## [DATA FOR PROCESSING]
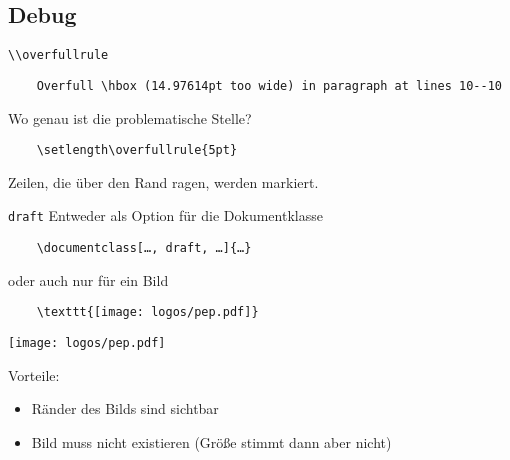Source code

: \subsection{Debug}

\begin{frame}[fragile]{\lstinline+\\overfullrule+}

  \vspace{\baselineskip}
  \begin{lstlisting}
    Overfull \hbox (14.97614pt too wide) in paragraph at lines 10--10
  \end{lstlisting}
  Wo genau ist die problematische Stelle?

  \vspace{\baselineskip}
  \begin{lstlisting}
    \setlength\overfullrule{5pt}
  \end{lstlisting}

  \setlength\overfullrule{5pt}

  \vspace{\baselineskip}
  Zeilen, die über den Rand ragen, werden markiert.
\end{frame}

\begin{frame}[fragile]{\texttt{draft}}
  Entweder als Option für die Dokumentklasse
  \begin{lstlisting}
    \documentclass[…, draft, …]{…}
  \end{lstlisting}
  oder auch nur für ein Bild
  \begin{lstlisting}
    \texttt{[image: logos/pep.pdf]}
  \end{lstlisting}
  \texttt{[image: logos/pep.pdf]}

  Vorteile:
  \begin{itemize}
    \item Ränder des Bilds sind sichtbar
    \item Bild muss nicht existieren (Größe stimmt dann aber nicht)
  \end{itemize}
\end{frame}

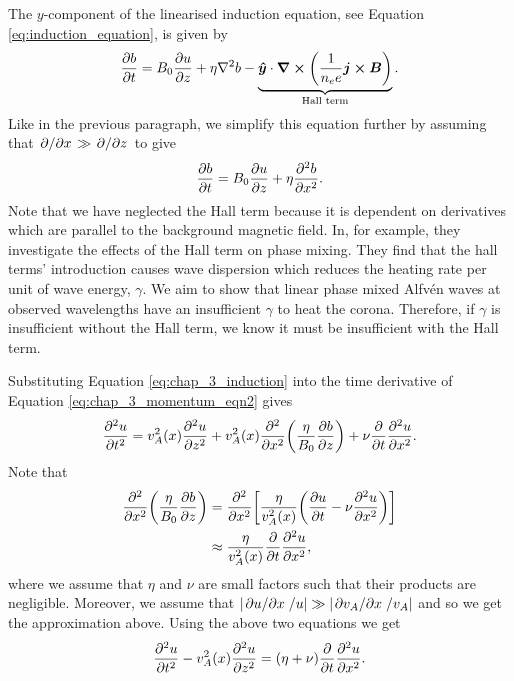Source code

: The $y$-component of the linearised induction equation, see Equation \eqref{eq:induction_equation}, is given by
\begin{equation}
    \pdv{b}{t} = B_0\pdv{u}{z}+\eta\nabla^2 b - \underbrace{\boldsymbol{\hat{y}}\cdot\curl(\frac{1}{n_e e}\boldsymbol{j}\cross\boldsymbol{B})}_{\text{Hall term}}.
\end{equation}
Like in the previous paragraph, we simplify this equation further by assuming that $\pdv*{}{x}\gg\pdv*{}{z}$ to give 
\begin{equation}
    \label{eq:chap_3_induction}
    \pdv{b}{t} = B_0\pdv{u}{z}+\eta\pdv[2]{b}{x}.
\end{equation}
Note that we have neglected the Hall term because it is dependent on derivatives which are parallel to the background magnetic field. In, for example, \citet{Threlfall2017} they investigate the effects of the Hall term on phase mixing. They find that the hall terms' introduction causes wave dispersion which reduces the heating rate per unit of wave energy, $\gamma$. We aim to show that linear phase mixed Alfv\'en waves at observed wavelengths have an insufficient $\gamma$ to heat the corona. Therefore, if $\gamma$ is insufficient without the Hall term, we know it must be insufficient with the Hall term.

Substituting Equation \eqref{eq:chap_3_induction} into the time derivative of Equation \eqref{eq:chap_3_momentum_eqn2} gives
\[\pdv[2]{u}{t}=v_A^2(x)\pdv[2]{u}{z}+v_A^2(x)\pdv[2]{}{x}\qty(\frac{\eta}{B_0}\pdv{b}{z})+\nu\pdv{}{t}\pdv[2]{u}{x}.\]
Note that
\[\begin{aligned}
\pdv[2]{}{x}\qty(\frac{\eta}{B_0}\pdv{b}{z}) &= \pdv[2]{}{x}\qty[\frac{\eta}{v_A^2(x)}\qty(\pdv{u}{t} - \nu \pdv[2]{u}{x})] \\
&\approx \frac{\eta}{v_A^2(x)}\pdv{}{t}\pdv[2]{u}{x},
\end{aligned}\]
where we assume that $\eta$ and $\nu$ are small factors such that their products are negligible. Moreover, we assume that $\abs{\pdv*{u}{x}/u}\gg\abs{\pdv*{v_A}{x}/v_A}$ and so we get the approximation above. Using the above two equations we get
\begin{equation}
    \label{eq:wave_diffusion_equation}
    \pdv[2]{u}{t}-v_A^2(x)\pdv[2]{u}{z}= (\eta+\nu)\pdv{}{t}\pdv[2]{u}{x}.
\end{equation}

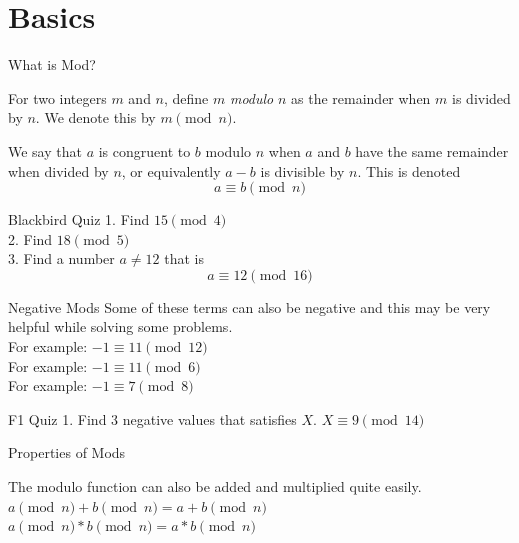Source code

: \documentclass[aspectratio=169,xcolor=dvipsnames]{beamer}
\begin{document}
\section{Basics}
\begin{frame}{What is Mod?}
\begin{definition}
    For two integers $m$ and $n$, define $m$ \textit{modulo} $n$ as the remainder when $m$ is divided by $n$. We denote this by $m\pmod{n}$.
\end{definition}
\begin{definition}
    We say that $a$ is congruent to $b$ modulo $n$ when $a$ and $b$ have the same remainder when divided by $n$, or equivalently $a-b$ is divisible by $n$. This is denoted
    \[a\equiv b\pmod n\]
\end{definition}
    
\end{frame}
\begin{frame}{Blackbird Quiz}
    1. Find $15 \pmod{4}$ \\
    \vspace{1cm}
    2. Find $18 \pmod{5}$ \\
    \vspace{1cm}
    3. Find a number $a\neq12$ that is \[a\equiv 12\pmod{16}\]
\end{frame}
\begin{frame}{Negative Mods}
        Some of these terms can also be negative and this may be very helpful while solving some problems. \\
    For example: $-1 \equiv 11\pmod{12}$ \\
    For example: $-1 \equiv 11\pmod{6}$ \\
    For example: $-1 \equiv 7\pmod{8}$ 
\end{frame}

\begin{frame}{F1 Quiz}
1. Find 3 negative values that satisfies $X$. $X\equiv 9\pmod{14}$    
\end{frame}


\begin{frame}{Properties of Mods}
    \begin{definition}
        The modulo function can also be added and multiplied quite easily.\\
        $a\pmod{n}+b\pmod{n}  = a+b\pmod{n}$\\
        $a\pmod{n}*b\pmod{n}  = a*b\pmod{n}$\\
    \end{definition}
\end{frame}
\end{document}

## [WHAT YOU HAVE TO DO]
Write out the entries word for word. Skip the pictures.

## [ANSWER TO THE PROBLEM]
Source code

: \subsection{Debug}

\begin{frame}[fragile]{\lstinline+\\overfullrule+}

  \vspace{\baselineskip}
  \begin{lstlisting}
    Overfull \hbox (14.97614pt too wide) in paragraph at lines 10--10
  \end{lstlisting}
  Wo genau ist die problematische Stelle?

  \vspace{\baselineskip}
  \begin{lstlisting}
    \setlength\overfullrule{5pt}
  \end{lstlisting}

  \setlength\overfullrule{5pt}

  \vspace{\baselineskip}
  Zeilen, die über den Rand ragen, werden markiert.
\end{frame}

\begin{frame}[fragile]{\texttt{draft}}
  Entweder als Option für die Dokumentklasse
  \begin{lstlisting}
    \documentclass[…, draft, …]{…}
  \end{lstlisting}
  oder auch nur für ein Bild
  \begin{lstlisting}
    \texttt{[image: logos/pep.pdf]}
  \end{lstlisting}
  \texttt{[image: logos/pep.pdf]}

  Vorteile:
  \begin{itemize}
    \item Ränder des Bilds sind sichtbar
    \item Bild muss nicht existieren (Größe stimmt dann aber nicht)
  \end{itemize}
\end{frame}

Source code

: The $y$-component of the linearised induction equation, see Equation \eqref{eq:induction_equation}, is given by
\begin{equation}
    \pdv{b}{t} = B_0\pdv{u}{z}+\eta\nabla^2 b - \underbrace{\boldsymbol{\hat{y}}\cdot\curl(\frac{1}{n_e e}\boldsymbol{j}\cross\boldsymbol{B})}_{\text{Hall term}}.
\end{equation}
Like in the previous paragraph, we simplify this equation further by assuming that $\pdv*{}{x}\gg\pdv*{}{z}$ to give 
\begin{equation}
    \label{eq:chap_3_induction}
    \pdv{b}{t} = B_0\pdv{u}{z}+\eta\pdv[2]{b}{x}.
\end{equation}
Note that we have neglected the Hall term because it is dependent on derivatives which are parallel to the background magnetic field. In, for example, \citet{Threlfall2017} they investigate the effects of the Hall term on phase mixing. They find that the hall terms' introduction causes wave dispersion which reduces the heating rate per unit of wave energy, $\gamma$. We aim to show that linear phase mixed Alfv\'en waves at observed wavelengths have an insufficient $\gamma$ to heat the corona. Therefore, if $\gamma$ is insufficient without the Hall term, we know it must be insufficient with the Hall term.

Substituting Equation \eqref{eq:chap_3_induction} into the time derivative of Equation \eqref{eq:chap_3_momentum_eqn2} gives
\[\pdv[2]{u}{t}=v_A^2(x)\pdv[2]{u}{z}+v_A^2(x)\pdv[2]{}{x}\qty(\frac{\eta}{B_0}\pdv{b}{z})+\nu\pdv{}{t}\pdv[2]{u}{x}.\]
Note that
\[\begin{aligned}
\pdv[2]{}{x}\qty(\frac{\eta}{B_0}\pdv{b}{z}) &= \pdv[2]{}{x}\qty[\frac{\eta}{v_A^2(x)}\qty(\pdv{u}{t} - \nu \pdv[2]{u}{x})] \\
&\approx \frac{\eta}{v_A^2(x)}\pdv{}{t}\pdv[2]{u}{x},
\end{aligned}\]
where we assume that $\eta$ and $\nu$ are small factors such that their products are negligible. Moreover, we assume that $\abs{\pdv*{u}{x}/u}\gg\abs{\pdv*{v_A}{x}/v_A}$ and so we get the approximation above. Using the above two equations we get
\begin{equation}
    \label{eq:wave_diffusion_equation}
    \pdv[2]{u}{t}-v_A^2(x)\pdv[2]{u}{z}= (\eta+\nu)\pdv{}{t}\pdv[2]{u}{x}.
\end{equation}

Source code

: \documentclass[aspectratio=169,xcolor=dvipsnames]{beamer}
\begin{document}
\section{Basics}
\begin{frame}{What is Mod?}
\begin{definition}
    For two integers $m$ and $n$, define $m$ \textit{modulo} $n$ as the remainder when $m$ is divided by $n$. We denote this by $m\pmod{n}$.
\end{definition}
\begin{definition}
    We say that $a$ is congruent to $b$ modulo $n$ when $a$ and $b$ have the same remainder when divided by $n$, or equivalently $a-b$ is divisible by $n$. This is denoted
    \[a\equiv b\pmod n\]
\end{definition}
    
\end{frame}
\begin{frame}{Blackbird Quiz}
    1. Find $15 \pmod{4}$ \\
    \vspace{1cm}
    2. Find $18 \pmod{5}$ \\
    \vspace{1cm}
    3. Find a number $a\neq12$ that is \[a\equiv 12\pmod{16}\]
\end{frame}
\begin{frame}{Negative Mods}
        Some of these terms can also be negative and this may be very helpful while solving some problems. \\
    For example: $-1 \equiv 11\pmod{12}$ \\
    For example: $-1 \equiv 11\pmod{6}$ \\
    For example: $-1 \equiv 7\pmod{8}$ 
\end{frame}

\begin{frame}{F1 Quiz}
1. Find 3 negative values that satisfies $X$. $X\equiv 9\pmod{14}$    
\end{frame}


\begin{frame}{Properties of Mods}
    \begin{definition}
        The modulo function can also be added and multiplied quite easily.\\
        $a\pmod{n}+b\pmod{n}  = a+b\pmod{n}$\\
        $a\pmod{n}*b\pmod{n}  = a*b\pmod{n}$\\
    \end{definition}
\end{frame}
\end{document}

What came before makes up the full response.